Teacher, 24, was 'distracted by podcast' when she killed motorcyclist

Teacher, 24, who ploughed into and killed father-of-four motorcyclist, 59, in queue of traffic while she was ‘mentally distracted by a podcast’ avoids jail

  • Jemma Rutherford, 24, admitted killing David Duckitt, 59, in crash near Grimsby
  • Court heard Rutherford was distracted while driving and listening to a podcast
  • Traffic had stopped while police dealt with other fatal crash in February last year
  • Primary school teacher Rutherford was handed eight-month prison sentence suspended for two years and was banned from driving for driving for two years 

A teacher who ploughed her car into a motorcyclist and killed him was mentally distracted by a podcast, a court has heard.

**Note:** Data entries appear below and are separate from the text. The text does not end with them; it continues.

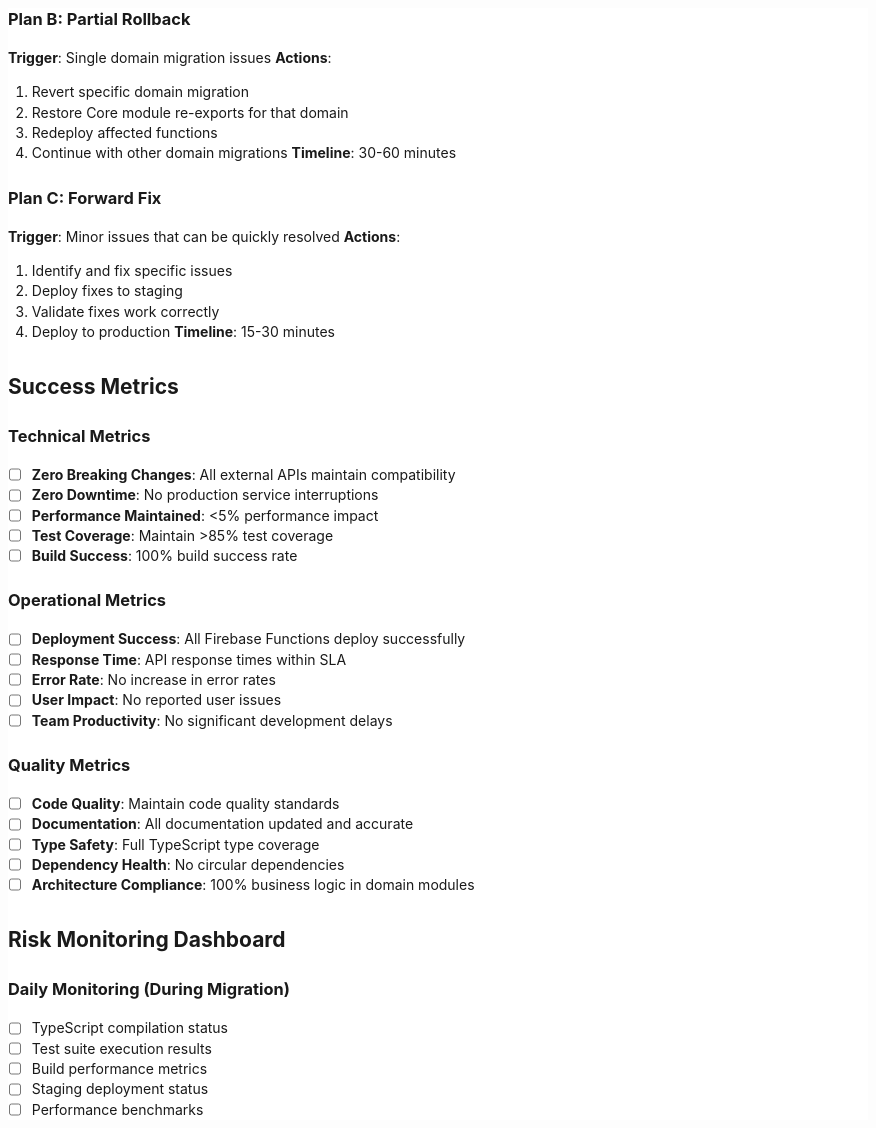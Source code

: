 ### Plan B: Partial Rollback
**Trigger**: Single domain migration issues
**Actions**:
1. Revert specific domain migration
2. Restore Core module re-exports for that domain
3. Redeploy affected functions
4. Continue with other domain migrations
**Timeline**: 30-60 minutes

### Plan C: Forward Fix
**Trigger**: Minor issues that can be quickly resolved
**Actions**:
1. Identify and fix specific issues
2. Deploy fixes to staging
3. Validate fixes work correctly
4. Deploy to production
**Timeline**: 15-30 minutes

## Success Metrics

### Technical Metrics
- [ ] **Zero Breaking Changes**: All external APIs maintain compatibility
- [ ] **Zero Downtime**: No production service interruptions
- [ ] **Performance Maintained**: <5% performance impact
- [ ] **Test Coverage**: Maintain >85% test coverage
- [ ] **Build Success**: 100% build success rate

### Operational Metrics
- [ ] **Deployment Success**: All Firebase Functions deploy successfully
- [ ] **Response Time**: API response times within SLA
- [ ] **Error Rate**: No increase in error rates
- [ ] **User Impact**: No reported user issues
- [ ] **Team Productivity**: No significant development delays

### Quality Metrics
- [ ] **Code Quality**: Maintain code quality standards
- [ ] **Documentation**: All documentation updated and accurate
- [ ] **Type Safety**: Full TypeScript type coverage
- [ ] **Dependency Health**: No circular dependencies
- [ ] **Architecture Compliance**: 100% business logic in domain modules

## Risk Monitoring Dashboard

### Daily Monitoring (During Migration)
- [ ] TypeScript compilation status
- [ ] Test suite execution results
- [ ] Build performance metrics
- [ ] Staging deployment status
- [ ] Performance benchmarks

Jemma Rutherford, 24, of Goxhill admitted causing David Duckitt’s death on the A15 on February 25 last year.

The crash happened between Elsham and Barnetby Top at around 5.30pm as police were dealing with another fatal crash which killed Ashby grandmother Isabella Hopkins.

Prosecuting at Grimsby Crown Court, Jeremy Evans said Mr Duckitt, 59, had been waiting at the back of a line of vehicles which had built up as crash investigators were examining the road where Mrs Hopkins had died.

She had been in a taxi which hit a trailer being pulled by a JCB Telehandler tractor.

Jemma Rutherford has been spared prison after ploughing her car into motorcyclist David Duckitt (pictured) as he sat waiting in traffic on the A15 near Grimsby in February last year

The taxi driver – who is now serving a nine-month prison sentence for causing Mrs Hopkin’s death through careless driving – ended up ploughing into the barriers on the central reservation.

Rutherford, in a Fiat 500, told Grimsby Crown Court she had not seen the motorcyclist at the rear of the line of traffic ahead.

She had left Broughton Primary School where she taught at around 5pm and activated a podcast on her iPhone 7S.

It was held in place by a magnet fitted to the air vent to the left of her steering wheel.

She told police although the podcast had moving images, she was simply listening to it through the car’s built in speakers.

Mr Evans said the defendant told police: ‘I didn’t see the traffic had stopped.

‘I slammed my brakes on as soon as I saw. I swerved to go out of the way and thought I’d gone through the gap and lost control.

‘I wasn’t speeding, maybe about 70. I got out and saw the motorcyclist on the road. I couldn’t have been going quicker than 70, I just wanted to get home.’

Crash investigators estimated the Fiat driver’s speed to be between 34 and 45mph at the time of the impact.

The collision investigation report concluded: ‘The driver of the Fiat was mentally distracted from the task of driving her motor vehicle, as opposed to a physical distraction and she failed to see the motorcycle travelling in front of her which was there to be seen.’

Traffic was stalled as police dealt with a fatal crash which killed grandmother Isabella Hopkins

Mr Evans said Mr Duckitt, a funeral director, had rediscovered his passion for motorcycling around eight months prior to the fatal crash.

He was married to Julie for 34 years and they have four children together – Harriet, George, Jordan and Beatrice.

Mr Evans told the court: ‘He is described as a committed and wonderful father – always available at the end of the telephone to assist with any problem, no matter how trivial.

‘He had the patience of a saint with his grandchildren and he played an important part in the lives of his family. ‘

In a victim impact statement, Mr Duckitt’s daughter Harriet said: ‘In a split second because of a lapse in concentration, our dad was taken away from us and our lives will never be the same again.

‘Our lives have and will always now be far worse than what they could and should have been.’

The court heard his colleague and friend Mark Dallas, of the Brigg funeral director’s, had the task of recovering his friend from the roadside following the crash.

For Rutherford, Craig Lowe said his client had accepted responsibility for the collision and she was deeply apologetic and remorseful.

The court heard Mr Duckitt was described as ‘a committed and wonderful father – always available at the end of the telephone to assist with any problem, no matter how trivial’

She accepted that she had not paid sufficient attention to the traffic ahead.

Her only memory of the incident was observing brake lights ahead, assuming the traffic was moving and she had not seen the motorcyclist, he said.

He added the teacher was of good character and he presented references from family members that portrayed her as kind, thoughtful and willing to help anyone.

She has suffered from the trauma and also depression.

He said: ‘She would never forgive herself for what happened that day.’

Judge Ahmed Nadim sentenced Rutherford to eight months in prison suspended for two years.

She was also subjected to a six-month electronically-controlled curfew.

The teacher was also banned from driving for two years and will have to sit an extended driving test to regain her driving licence.